Dios escucha nuestra plegaria, incluso cuando sentimos que guarda silencio. El silencio de Dios no significa ausencia; muchas veces significa que está obrando de una manera que todavía no podemos ver.

A veces oramos y esperamos una respuesta inmediata: “Señor, dime qué hacer; Señor, ayúdame; Señor, cambia esta situación.” Y no ocurre lo que esperamos. Entonces pensamos: ¿Me estará escuchando?

La Biblia nos recuerda:

“Clama a mí y te responderé.” Jeremías 33, 3

Pero responder no siempre significa concedernos aquello que pedimos, en el momento que lo pedimos. A veces Dios responde dándonos fortaleza para atravesar aquello que no puede cambiarse todavía; otras veces nos muestra un camino diferente; y otras, sencillamente, nos pide esperar.

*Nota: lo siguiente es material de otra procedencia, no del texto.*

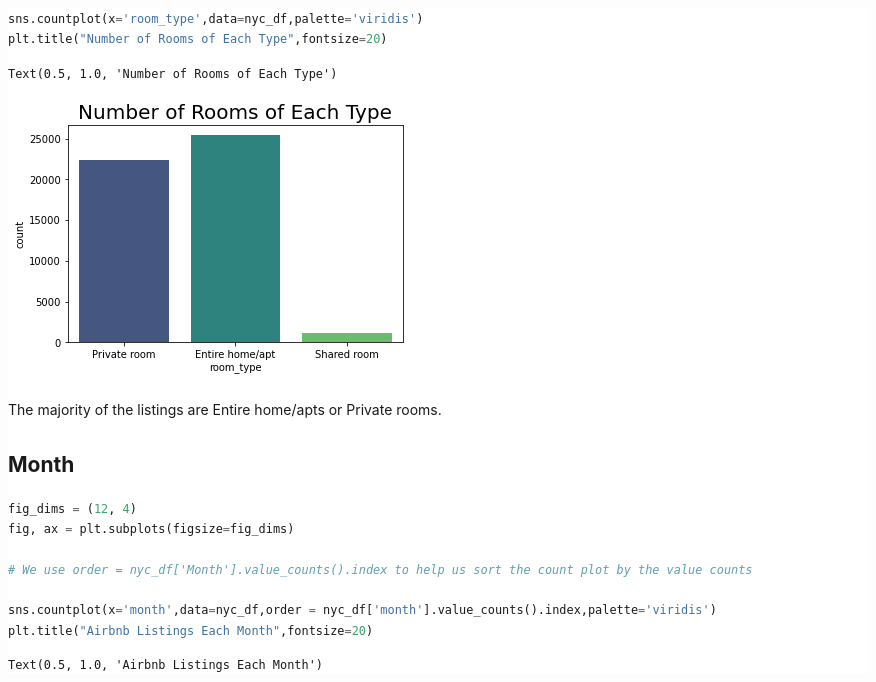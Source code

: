 


```python
sns.countplot(x='room_type',data=nyc_df,palette='viridis')
plt.title("Number of Rooms of Each Type",fontsize=20)
```




    Text(0.5, 1.0, 'Number of Rooms of Each Type')




    
![png](output_75_1.png)
    


The majority of the listings are Entire home/apts or Private rooms.

## Month


```python
fig_dims = (12, 4)
fig, ax = plt.subplots(figsize=fig_dims)

# We use order = nyc_df['Month'].value_counts().index to help us sort the count plot by the value counts

sns.countplot(x='month',data=nyc_df,order = nyc_df['month'].value_counts().index,palette='viridis')
plt.title("Airbnb Listings Each Month",fontsize=20)
```




    Text(0.5, 1.0, 'Airbnb Listings Each Month')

También Jesús conoció el silencio y la angustia. En Getsemaní oró al Padre y dijo:

“Padre, si quieres, aparta de mí esta copa; pero no se haga mi voluntad, sino la tuya.”Lucas 22, 42

Eso nos enseña algo profundo: orar no es conseguir que Dios haga nuestra voluntad; es aprender a confiar en Él aun cuando no comprendemos su voluntad.

Quizás por eso, cuando Dios parece guardar silencio, podemos decirle:

“Señor, no entiendo tu silencio, pero sigo confiando en Ti.

No veo el camino, pero sé que Tú lo ves.

No tengo respuestas, pero tengo fe.

Y aunque hoy no comprenda lo que estás haciendo,

no quiero dejar de caminar contigo.”

Y recuerda algo hermoso: también el silencio puede ser una respuesta. No siempre es un “no”. A veces es un “espera”, un “prepárate”, un “confía en mí”.

¡Quizás hoy no necesitas una respuesta... quizás solamente necesitas confiar!